DATA FOR THE TASK:
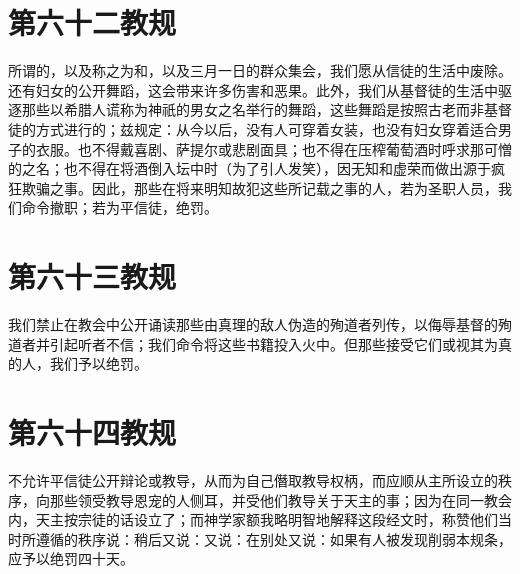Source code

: 
\section{第六十二教规}

所谓的，以及称之为和，以及三月一日的群众集会，我们愿从信徒的生活中废除。还有妇女的公开舞蹈，这会带来许多伤害和恶果。此外，我们从基督徒的生活中驱逐那些以希腊人谎称为神祇的男女之名举行的舞蹈，这些舞蹈是按照古老而非基督徒的方式进行的；兹规定：从今以后，没有人可穿着女装，也没有妇女穿着适合男子的衣服。也不得戴喜剧、萨提尔或悲剧面具；也不得在压榨葡萄酒时呼求那可憎的之名；也不得在将酒倒入坛中时（为了引人发笑），因无知和虚荣而做出源于疯狂欺骗之事。因此，那些在将来明知故犯这些所记载之事的人，若为圣职人员，我们命令撤职；若为平信徒，绝罚。\par


\section{第六十三教规}

我们禁止在教会中公开诵读那些由真理的敌人伪造的殉道者列传，以侮辱基督的殉道者并引起听者不信；我们命令将这些书籍投入火中。但那些接受它们或视其为真的人，我们予以绝罚。\par


\section{第六十四教规}

不允许平信徒公开辩论或教导，从而为自己僭取教导权柄，而应顺从主所设立的秩序，向那些领受教导恩宠的人侧耳，并受他们教导关于天主的事；因为在同一教会内，天主按宗徒的话设立了；而神学家额我略明智地解释这段经文时，称赞他们当时所遵循的秩序说：稍后又说：又说：在别处又说：如果有人被发现削弱本规条，应予以绝罚四十天。\par

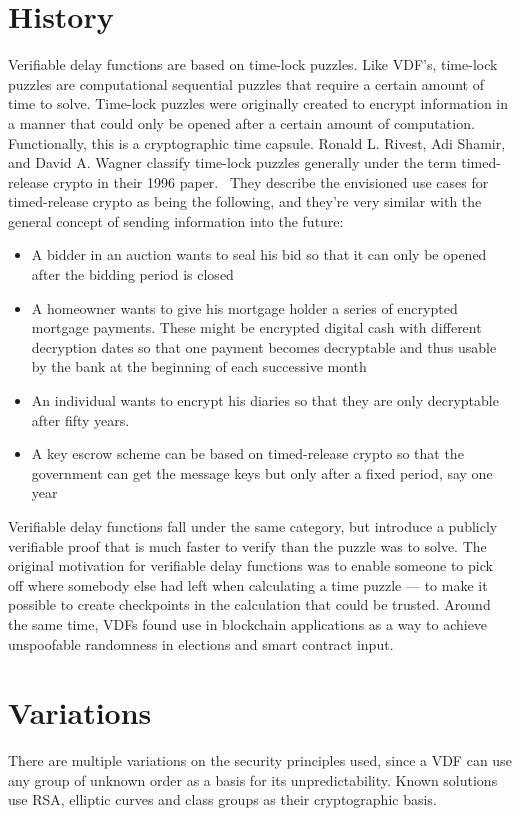 \section{History}
Verifiable delay functions are based on time-lock puzzles. Like VDF's, time-lock puzzles are computational sequential puzzles that require a certain amount of time to solve.\cite{Rivest_undated-qr} Time-lock puzzles were originally created to encrypt information in a manner that could only be opened after a certain amount of computation. Functionally, this is a cryptographic time capsule. Ronald L. Rivest, Adi Shamir, and David A. Wagner classify time-lock puzzles generally under the term timed-release crypto in their 1996 paper.~\cite{Rivest_undated-qr} They describe the envisioned use cases for timed-release crypto as being the following, and they're very similar with the general concept of sending information into the future:

\begin{itemize}
	\item A bidder in an auction wants to seal his bid so that it can only be opened after the bidding period is closed 
	\item A homeowner wants to give his mortgage holder a series of encrypted mortgage payments. These might be encrypted digital cash with different decryption dates so that one payment becomes decryptable and thus usable by the bank at the beginning of each successive month
	\item An individual wants to encrypt his diaries so that they are only decryptable after fifty years.
	\item A key escrow scheme can be based on timed-release crypto so that the government can get the message keys but only after a fixed period, say one year
\end{itemize}

Verifiable delay functions fall under the same category, but introduce a publicly verifiable proof that is much faster to verify than the puzzle was to solve. The original motivation for verifiable delay functions was to enable someone to pick off where somebody else had left when calculating a time puzzle --- to make it possible to create checkpoints in the calculation that could be trusted. Around the same time, VDFs found use in blockchain applications as a way to achieve unspoofable randomness in elections and smart contract input.

\section{Variations}
There are multiple variations on the security principles used, since a VDF can use any group of unknown order as a basis for its unpredictability. Known solutions use RSA, elliptic curves and class groups as their cryptographic basis.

REQUIRED ACTION:
Which lines in the data hold the string "period"? Copy each of them.

TASK RESULT:
	\item A bidder in an auction wants to seal his bid so that it can only be opened after the bidding period is closed 
	\item A key escrow scheme can be based on timed-release crypto so that the government can get the message keys but only after a fixed period, say one year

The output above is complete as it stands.